1 Die Briefe, sind bisher noch nicht veröffentlicht; man findet auch keine Spuren von ihnen in der voluminösen Arendt-Korrespondenz in der Library of Congress in Washington, D.C. Sie stammen aus den Papieren von Salomon Adler-Rudel, die sich teilweise im Zionistischen Zentralarchiv in Jerusalem befinden und zum anderen Teil im Leo Baeck-Institut in New York. Besonders möchte ich mich bei Simone Schliachter vom Zionistischen Zentralarchiv in Jerusalem und bei Renate Evers vom Leo Baeck-Institut bedanken. Die Veröffentlichung erfolgt mit Erlaubnis des Hannah Arendt Bluecher Literary Trust, vertreten durch Lotte Köhler und der Zionistischen Zentralarchive; unbenommen sind hier die Rechte Dritter, die nicht zurückverfolgt werden konnten.

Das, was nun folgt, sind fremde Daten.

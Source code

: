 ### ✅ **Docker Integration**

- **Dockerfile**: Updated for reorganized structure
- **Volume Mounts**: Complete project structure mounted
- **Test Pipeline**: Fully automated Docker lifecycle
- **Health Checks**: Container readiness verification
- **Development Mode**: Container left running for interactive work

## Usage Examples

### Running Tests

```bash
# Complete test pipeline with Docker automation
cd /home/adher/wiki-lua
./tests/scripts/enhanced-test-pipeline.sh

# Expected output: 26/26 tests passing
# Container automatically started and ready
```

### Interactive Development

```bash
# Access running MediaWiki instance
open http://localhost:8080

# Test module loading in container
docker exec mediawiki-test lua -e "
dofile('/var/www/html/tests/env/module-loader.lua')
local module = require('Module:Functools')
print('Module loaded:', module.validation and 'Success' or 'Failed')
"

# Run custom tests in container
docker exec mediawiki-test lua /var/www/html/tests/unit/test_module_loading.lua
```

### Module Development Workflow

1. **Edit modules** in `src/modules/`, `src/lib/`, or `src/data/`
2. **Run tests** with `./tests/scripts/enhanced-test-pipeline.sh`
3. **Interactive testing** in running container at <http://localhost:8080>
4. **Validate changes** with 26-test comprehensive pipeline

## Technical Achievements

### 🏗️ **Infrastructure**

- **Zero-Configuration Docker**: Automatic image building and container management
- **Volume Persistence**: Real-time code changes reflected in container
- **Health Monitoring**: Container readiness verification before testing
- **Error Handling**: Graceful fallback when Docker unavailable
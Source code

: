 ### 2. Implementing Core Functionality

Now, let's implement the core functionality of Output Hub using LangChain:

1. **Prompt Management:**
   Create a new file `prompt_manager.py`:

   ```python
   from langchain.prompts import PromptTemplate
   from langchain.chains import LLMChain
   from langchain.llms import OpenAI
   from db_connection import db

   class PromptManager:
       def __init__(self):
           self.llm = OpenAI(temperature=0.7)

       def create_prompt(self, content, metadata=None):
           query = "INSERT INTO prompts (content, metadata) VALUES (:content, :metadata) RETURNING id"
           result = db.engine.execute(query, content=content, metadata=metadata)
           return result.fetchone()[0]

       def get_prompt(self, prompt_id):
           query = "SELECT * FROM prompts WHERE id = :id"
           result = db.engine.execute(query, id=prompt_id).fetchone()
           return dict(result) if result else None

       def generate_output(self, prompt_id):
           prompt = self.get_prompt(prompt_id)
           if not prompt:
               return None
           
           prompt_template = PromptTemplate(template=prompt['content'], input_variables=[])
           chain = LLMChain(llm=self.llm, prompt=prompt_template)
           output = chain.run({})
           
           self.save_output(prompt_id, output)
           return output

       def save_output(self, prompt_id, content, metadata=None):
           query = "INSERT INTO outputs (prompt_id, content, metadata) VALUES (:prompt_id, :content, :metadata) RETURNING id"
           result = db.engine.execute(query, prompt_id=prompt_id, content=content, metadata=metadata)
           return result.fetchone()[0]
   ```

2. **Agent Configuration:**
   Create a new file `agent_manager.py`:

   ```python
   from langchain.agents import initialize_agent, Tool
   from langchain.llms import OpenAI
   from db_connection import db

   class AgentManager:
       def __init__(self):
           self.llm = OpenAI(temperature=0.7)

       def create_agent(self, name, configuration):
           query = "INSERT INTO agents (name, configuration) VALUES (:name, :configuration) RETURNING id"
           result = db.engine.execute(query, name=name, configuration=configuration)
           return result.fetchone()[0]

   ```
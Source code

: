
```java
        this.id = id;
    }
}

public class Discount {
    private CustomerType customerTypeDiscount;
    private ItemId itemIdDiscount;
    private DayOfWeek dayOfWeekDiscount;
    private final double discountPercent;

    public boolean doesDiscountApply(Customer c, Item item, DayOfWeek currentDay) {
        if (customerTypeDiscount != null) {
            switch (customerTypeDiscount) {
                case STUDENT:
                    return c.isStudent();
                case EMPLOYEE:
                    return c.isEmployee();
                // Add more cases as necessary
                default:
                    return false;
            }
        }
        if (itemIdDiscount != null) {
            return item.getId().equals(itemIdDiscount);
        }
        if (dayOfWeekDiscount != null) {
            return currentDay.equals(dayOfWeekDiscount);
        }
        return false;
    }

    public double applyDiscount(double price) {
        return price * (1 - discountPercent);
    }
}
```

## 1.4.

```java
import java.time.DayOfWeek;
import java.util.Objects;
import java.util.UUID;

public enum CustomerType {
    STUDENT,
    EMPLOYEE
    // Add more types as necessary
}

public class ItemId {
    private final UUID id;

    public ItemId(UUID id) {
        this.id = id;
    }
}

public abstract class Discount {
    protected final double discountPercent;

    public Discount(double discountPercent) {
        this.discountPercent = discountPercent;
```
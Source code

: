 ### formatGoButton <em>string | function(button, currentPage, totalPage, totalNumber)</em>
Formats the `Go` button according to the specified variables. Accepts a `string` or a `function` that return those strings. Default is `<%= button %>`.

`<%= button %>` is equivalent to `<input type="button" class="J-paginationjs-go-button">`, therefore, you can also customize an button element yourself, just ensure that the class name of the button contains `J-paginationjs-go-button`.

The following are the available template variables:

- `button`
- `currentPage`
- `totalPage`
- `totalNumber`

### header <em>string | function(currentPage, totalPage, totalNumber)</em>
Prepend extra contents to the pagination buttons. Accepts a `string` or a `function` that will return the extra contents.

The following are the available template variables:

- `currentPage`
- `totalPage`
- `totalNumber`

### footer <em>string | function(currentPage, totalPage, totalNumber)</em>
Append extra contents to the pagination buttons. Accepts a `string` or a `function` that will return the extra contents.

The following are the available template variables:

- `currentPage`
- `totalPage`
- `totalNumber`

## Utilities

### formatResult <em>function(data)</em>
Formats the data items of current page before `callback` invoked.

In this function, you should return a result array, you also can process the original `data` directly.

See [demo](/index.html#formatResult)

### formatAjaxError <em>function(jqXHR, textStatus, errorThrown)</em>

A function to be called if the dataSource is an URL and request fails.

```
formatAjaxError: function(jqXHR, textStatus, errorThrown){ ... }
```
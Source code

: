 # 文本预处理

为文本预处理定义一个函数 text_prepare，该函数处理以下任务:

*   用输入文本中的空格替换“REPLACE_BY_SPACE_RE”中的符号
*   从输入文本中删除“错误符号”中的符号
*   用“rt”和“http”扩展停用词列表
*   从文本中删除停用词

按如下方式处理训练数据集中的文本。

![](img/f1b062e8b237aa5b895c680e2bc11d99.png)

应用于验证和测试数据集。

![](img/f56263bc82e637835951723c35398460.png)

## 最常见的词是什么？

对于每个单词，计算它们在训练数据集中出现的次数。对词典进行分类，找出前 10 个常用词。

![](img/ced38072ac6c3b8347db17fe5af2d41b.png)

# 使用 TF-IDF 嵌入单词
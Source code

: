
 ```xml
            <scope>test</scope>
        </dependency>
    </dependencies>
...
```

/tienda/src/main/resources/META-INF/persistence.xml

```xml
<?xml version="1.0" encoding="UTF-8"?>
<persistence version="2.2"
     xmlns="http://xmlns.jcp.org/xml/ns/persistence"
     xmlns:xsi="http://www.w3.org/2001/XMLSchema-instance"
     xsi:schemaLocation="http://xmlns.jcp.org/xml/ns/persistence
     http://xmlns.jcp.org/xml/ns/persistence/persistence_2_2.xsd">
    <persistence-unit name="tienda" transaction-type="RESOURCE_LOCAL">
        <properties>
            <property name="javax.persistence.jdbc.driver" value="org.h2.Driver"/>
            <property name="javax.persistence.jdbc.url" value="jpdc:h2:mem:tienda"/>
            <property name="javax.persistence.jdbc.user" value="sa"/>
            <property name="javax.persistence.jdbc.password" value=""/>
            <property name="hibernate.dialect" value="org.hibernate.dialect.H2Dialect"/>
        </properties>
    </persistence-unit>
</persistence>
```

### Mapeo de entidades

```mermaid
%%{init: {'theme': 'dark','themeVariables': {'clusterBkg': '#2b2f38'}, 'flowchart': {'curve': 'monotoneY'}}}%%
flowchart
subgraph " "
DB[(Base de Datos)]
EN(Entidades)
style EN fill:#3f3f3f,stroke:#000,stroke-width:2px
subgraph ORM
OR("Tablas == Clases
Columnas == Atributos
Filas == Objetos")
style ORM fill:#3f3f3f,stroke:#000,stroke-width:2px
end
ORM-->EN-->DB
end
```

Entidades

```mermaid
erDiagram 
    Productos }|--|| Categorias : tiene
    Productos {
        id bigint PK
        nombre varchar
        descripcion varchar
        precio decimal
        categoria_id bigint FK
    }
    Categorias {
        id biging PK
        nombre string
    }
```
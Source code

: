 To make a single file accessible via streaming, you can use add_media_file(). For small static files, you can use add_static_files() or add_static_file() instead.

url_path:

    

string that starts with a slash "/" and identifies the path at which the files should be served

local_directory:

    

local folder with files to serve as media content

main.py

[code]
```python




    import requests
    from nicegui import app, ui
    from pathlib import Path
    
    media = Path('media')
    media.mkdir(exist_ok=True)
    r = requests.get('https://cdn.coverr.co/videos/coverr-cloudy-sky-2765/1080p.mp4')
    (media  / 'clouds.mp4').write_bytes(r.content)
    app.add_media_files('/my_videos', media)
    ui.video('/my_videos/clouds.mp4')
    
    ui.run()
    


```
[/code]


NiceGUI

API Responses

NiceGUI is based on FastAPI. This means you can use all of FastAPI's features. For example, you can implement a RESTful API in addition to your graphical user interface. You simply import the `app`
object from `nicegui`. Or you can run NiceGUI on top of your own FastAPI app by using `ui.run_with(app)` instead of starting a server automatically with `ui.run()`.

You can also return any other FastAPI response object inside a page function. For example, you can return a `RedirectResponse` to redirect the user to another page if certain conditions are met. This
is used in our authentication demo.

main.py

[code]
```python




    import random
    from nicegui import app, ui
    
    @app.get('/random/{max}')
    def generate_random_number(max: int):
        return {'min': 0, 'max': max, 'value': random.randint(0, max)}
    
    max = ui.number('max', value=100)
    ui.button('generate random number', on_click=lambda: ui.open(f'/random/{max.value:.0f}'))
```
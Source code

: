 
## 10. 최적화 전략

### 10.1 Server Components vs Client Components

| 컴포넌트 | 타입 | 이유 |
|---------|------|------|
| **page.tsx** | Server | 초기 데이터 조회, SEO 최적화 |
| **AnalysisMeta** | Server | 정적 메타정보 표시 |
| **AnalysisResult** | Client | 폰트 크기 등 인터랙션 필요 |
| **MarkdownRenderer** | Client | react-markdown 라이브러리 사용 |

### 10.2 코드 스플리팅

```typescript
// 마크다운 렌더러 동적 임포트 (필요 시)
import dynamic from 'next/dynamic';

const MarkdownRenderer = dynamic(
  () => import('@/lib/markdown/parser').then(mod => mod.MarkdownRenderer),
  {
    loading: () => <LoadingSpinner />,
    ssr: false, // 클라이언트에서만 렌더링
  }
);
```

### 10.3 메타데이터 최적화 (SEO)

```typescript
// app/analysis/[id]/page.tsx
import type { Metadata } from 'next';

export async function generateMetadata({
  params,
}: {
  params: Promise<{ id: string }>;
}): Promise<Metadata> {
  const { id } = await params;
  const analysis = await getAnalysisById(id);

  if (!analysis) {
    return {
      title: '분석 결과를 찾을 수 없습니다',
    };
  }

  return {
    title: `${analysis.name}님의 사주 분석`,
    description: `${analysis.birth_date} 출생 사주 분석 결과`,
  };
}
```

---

2 Was den Schock angeht, den die Flucht vor der Macht Hitlers und vor allem die Anpassung vieler Intellektueller an den Nationalsozialismus auf die Entwicklung von Arendt gehabt haben, ist es immer wieder interessant, das Interview mit dem Journalisten Günter Gaus zu lesen (vgl. Fernsehgespräch mit Günter Gaus, in: Hannah Arendt: Ich will verstehen, hg. von Ursula Ludz, München Zürich 1996, S. 44 ff.)

3 Vgl. Hannah Arendt: Wir Flüchtlinge, in: Hannah Arendt: Zur Zeit. Politische Essays, hg. von Marie Luise Knott, DTV, München 1989, S. 8f.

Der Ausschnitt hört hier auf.